In April 1974, Group One applied for a nighttime power increase from 500 watts to 1,000 watts and a move of the transmitter site to 32 52 15 N 96 42 54 W. The Federal Communications Commission approved it in February 1975. This gave KBOX a better signal, although still not approaching that of WBAP. By 1980, FM radio was growing in dominance and the ability of KBOX to compete with a music format was waning.

On November 14, 1982, the KBOX call letters were dropped by Group One. KBOX became KMEZ and switched from its country format to a simulcast of the easy listening format of sister station KMEZ-FM. In 1989, KMEZ-AM broke away from the FM station to adopt a business news/talk format as KDBN. This was followed in 1991 by the satellite-fed "Stardust" adult standards service from the Unistar Radio Network as KCMZ.

Marcos A. Rodriguez purchased the station and changed the format to Spanish-language Banda music with call sign KMRT (1993–1998). Rodriguez picked the call sign to connote the retailer K-Mart and imply good value for advertisers. KMRT was the first radio station in America to air the Banda format all the time. It operated with an automated Audio Server delivery system.

Eventually, the call sign changed to KDXX (1998–2002), and KHCK (1998–2005), a simulcast of Tejano KHCK-FM "Kick FM" until the FM changed format to Cumbia music as KFZO and the AM continued as a stand-alone Tejano station for a few months. The KNIT call letters and a southern gospel format were adopted in March 2005, when it was briefly owned by Salem Communications.

ESPN Deportes 1480 logo used from 2008-2009

In June 2007, the station joined the Spanish language sports network ESPN Deportes Radio, and it was the first ESPN Deportes station to be managed and operated by ESPN. 1540 KZMP picked up the ESPN Deportes format on June 1, 2009, almost two years after the format was first aired in the Dallas/Fort Worth area. The Deportes format was dropped by 1480 in August 2009. On February 17, 2012, the call letters became KBXD.

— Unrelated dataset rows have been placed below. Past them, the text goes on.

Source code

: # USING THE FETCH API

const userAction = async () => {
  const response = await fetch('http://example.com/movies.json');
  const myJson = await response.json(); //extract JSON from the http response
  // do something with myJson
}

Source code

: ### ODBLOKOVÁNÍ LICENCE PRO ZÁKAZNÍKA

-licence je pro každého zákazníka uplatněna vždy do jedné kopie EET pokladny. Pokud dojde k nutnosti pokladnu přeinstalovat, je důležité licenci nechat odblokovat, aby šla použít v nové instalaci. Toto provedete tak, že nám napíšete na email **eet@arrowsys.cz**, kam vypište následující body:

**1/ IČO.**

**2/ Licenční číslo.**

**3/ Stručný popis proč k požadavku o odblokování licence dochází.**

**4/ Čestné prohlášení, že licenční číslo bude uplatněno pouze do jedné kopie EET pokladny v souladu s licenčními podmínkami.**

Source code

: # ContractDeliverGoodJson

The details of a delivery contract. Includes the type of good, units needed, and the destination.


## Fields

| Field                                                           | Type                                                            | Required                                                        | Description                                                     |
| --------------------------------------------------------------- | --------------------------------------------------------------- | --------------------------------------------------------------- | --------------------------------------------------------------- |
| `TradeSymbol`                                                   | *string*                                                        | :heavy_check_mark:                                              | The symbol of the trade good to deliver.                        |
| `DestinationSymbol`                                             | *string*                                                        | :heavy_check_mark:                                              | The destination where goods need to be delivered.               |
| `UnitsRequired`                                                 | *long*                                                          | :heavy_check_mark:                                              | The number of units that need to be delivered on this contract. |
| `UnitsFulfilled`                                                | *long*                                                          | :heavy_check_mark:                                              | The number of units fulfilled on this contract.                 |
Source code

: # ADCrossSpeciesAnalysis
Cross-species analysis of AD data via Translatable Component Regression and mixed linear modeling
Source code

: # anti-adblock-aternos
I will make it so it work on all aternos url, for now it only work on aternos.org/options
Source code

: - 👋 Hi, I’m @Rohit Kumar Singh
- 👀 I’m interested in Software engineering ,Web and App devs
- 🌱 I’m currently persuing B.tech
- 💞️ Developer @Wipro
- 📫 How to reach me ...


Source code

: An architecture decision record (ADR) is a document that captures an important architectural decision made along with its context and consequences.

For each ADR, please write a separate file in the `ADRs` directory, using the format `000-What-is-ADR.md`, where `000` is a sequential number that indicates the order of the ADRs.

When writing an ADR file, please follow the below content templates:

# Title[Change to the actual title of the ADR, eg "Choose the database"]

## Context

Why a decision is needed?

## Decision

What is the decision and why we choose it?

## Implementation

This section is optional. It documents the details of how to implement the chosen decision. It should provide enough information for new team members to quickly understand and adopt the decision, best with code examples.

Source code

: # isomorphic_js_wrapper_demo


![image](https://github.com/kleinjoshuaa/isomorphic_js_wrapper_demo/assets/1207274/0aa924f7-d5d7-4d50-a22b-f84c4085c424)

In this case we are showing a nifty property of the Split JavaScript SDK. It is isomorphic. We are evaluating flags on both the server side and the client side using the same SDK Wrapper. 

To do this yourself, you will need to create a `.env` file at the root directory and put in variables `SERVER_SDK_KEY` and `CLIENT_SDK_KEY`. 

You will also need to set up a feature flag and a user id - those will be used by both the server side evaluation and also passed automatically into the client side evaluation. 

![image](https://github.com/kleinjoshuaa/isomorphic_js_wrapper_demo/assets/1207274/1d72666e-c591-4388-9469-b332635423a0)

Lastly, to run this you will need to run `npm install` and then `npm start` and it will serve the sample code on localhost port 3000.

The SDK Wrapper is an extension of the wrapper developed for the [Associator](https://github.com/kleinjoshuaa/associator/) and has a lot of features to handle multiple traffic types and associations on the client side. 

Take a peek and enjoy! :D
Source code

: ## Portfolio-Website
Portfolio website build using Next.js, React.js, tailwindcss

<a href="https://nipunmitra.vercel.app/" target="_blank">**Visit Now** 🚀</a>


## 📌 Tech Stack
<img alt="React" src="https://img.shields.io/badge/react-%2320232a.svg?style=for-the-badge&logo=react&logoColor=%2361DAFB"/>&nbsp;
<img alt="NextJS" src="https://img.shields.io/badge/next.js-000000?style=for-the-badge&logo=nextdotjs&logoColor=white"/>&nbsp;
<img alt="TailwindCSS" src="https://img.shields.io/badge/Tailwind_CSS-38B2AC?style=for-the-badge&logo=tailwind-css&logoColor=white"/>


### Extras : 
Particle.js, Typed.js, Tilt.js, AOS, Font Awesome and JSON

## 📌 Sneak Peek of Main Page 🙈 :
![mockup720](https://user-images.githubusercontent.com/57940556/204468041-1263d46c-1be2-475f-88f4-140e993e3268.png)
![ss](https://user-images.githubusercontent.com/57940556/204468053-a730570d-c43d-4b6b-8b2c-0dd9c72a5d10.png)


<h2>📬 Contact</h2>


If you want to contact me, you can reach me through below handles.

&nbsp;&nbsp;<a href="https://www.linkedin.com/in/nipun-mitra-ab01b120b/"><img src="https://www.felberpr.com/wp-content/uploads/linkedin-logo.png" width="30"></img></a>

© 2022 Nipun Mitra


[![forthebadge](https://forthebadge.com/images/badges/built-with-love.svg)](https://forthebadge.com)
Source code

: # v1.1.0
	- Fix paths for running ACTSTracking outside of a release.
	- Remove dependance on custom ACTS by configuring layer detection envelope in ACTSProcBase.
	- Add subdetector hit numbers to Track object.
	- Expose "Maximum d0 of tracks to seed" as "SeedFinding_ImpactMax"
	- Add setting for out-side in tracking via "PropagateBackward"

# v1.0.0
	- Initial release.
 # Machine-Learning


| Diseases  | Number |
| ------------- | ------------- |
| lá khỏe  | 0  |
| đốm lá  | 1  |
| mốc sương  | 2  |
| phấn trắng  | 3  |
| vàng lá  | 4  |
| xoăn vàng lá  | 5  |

KBXD, along with co-owned stations Florida stations WFLL, WFTL, and WMEN, were purchased out of bankruptcy by Mark Jorgenson's ACM JCE IV B LLC in a transaction that was consummated on August 6, 2015, at a purchase price of $5.5 million. A proposed sale to Chris Muse for $1.5 million on May 13, 2016, plus a $13,000 payment to break the station's tower lease, was terminated without closing. The transmitting site was acquired from Salem Radio Properties.

KBXD switched its format to South Asian pop music. In April 2017 the station suspended all programming and started running a continuous advertisement asking the listener "If you are interested in renting this radio station call John Hammond at..." By June 2017, the station was playing Hispanic music with station breaks in Spanish.

Effective August 11, 2017, ACM sold KBXD to Hammond Broadcasting Group, LLC for $600,000. The call letters were changed to KNGO on May 7, 2019. At that time, it switched to Vietnamese programming, mostly simulcast with KGOW in Houston.